[Start of Attachment]
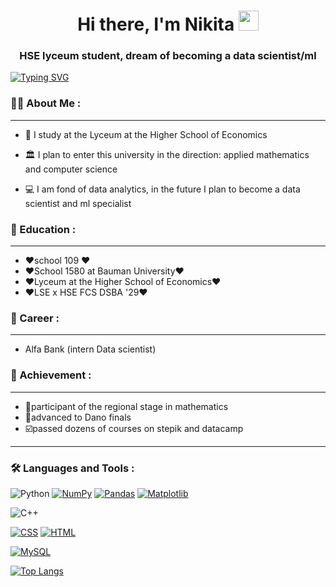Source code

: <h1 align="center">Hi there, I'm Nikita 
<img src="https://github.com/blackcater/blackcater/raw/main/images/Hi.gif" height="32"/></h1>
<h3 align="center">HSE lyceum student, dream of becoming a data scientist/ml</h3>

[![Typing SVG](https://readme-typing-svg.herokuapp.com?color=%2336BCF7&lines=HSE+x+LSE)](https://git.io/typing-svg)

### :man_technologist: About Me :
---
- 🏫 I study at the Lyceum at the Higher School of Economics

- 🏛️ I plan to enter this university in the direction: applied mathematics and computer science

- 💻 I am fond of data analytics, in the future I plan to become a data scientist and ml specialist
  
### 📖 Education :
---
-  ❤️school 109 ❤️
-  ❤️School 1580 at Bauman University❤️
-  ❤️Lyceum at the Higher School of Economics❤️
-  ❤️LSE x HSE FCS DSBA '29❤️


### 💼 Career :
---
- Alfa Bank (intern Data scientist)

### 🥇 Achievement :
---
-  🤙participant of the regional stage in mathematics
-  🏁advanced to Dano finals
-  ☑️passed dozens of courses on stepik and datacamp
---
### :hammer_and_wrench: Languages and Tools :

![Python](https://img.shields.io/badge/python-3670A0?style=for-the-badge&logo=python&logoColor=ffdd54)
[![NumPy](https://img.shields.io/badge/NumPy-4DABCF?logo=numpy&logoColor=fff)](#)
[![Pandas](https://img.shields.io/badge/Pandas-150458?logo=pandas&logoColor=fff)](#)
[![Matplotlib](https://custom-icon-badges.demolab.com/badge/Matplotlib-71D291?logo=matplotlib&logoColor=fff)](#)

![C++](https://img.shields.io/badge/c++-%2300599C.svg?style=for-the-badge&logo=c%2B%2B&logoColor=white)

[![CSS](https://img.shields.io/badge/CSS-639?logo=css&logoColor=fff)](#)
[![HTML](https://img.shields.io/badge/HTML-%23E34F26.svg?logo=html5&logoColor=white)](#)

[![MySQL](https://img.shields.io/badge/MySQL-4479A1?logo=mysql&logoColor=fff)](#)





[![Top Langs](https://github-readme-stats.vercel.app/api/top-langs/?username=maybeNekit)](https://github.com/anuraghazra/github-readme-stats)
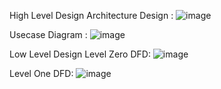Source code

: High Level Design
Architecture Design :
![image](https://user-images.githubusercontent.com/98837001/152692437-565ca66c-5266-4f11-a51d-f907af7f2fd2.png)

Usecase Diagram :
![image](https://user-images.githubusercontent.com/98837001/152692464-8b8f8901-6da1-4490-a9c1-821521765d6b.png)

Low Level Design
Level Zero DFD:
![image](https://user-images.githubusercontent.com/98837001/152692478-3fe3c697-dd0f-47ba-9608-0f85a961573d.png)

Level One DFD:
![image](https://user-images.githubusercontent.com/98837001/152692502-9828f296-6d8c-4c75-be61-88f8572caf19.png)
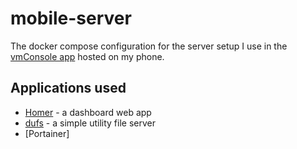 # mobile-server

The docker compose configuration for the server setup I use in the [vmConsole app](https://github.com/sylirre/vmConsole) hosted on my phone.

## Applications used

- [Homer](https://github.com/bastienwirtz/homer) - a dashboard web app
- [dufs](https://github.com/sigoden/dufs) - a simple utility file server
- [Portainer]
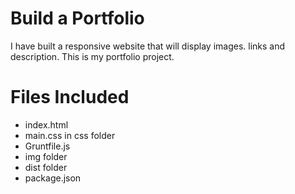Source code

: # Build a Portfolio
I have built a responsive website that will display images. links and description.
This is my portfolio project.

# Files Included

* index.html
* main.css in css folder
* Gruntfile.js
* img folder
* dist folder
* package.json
[End of Attachment]
[Start of Attachment]
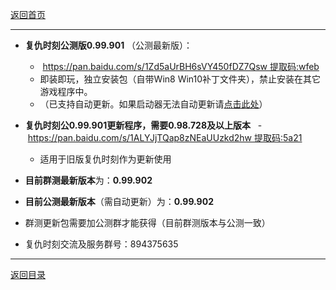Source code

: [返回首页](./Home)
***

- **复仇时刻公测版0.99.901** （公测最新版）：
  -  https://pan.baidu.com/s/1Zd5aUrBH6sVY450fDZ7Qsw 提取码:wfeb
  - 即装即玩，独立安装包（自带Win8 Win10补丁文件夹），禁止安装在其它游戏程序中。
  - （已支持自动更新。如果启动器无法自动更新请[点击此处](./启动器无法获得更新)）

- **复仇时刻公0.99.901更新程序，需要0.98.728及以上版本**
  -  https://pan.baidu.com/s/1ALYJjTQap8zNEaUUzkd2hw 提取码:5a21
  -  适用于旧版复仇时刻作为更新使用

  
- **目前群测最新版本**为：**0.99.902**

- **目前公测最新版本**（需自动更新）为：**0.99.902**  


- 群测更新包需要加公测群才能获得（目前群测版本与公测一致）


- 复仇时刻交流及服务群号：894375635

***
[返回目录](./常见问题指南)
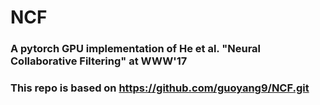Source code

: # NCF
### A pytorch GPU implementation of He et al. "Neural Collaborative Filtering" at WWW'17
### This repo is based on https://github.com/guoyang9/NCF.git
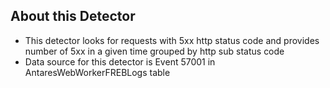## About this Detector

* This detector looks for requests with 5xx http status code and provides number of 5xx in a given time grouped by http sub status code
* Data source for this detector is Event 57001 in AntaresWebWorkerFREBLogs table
[End of Attachment]
• **Work to be completed**:
Across the listing above, state how many lines include the word "Economics", with nothing but the number in reply.

• **Exercise answer**:
2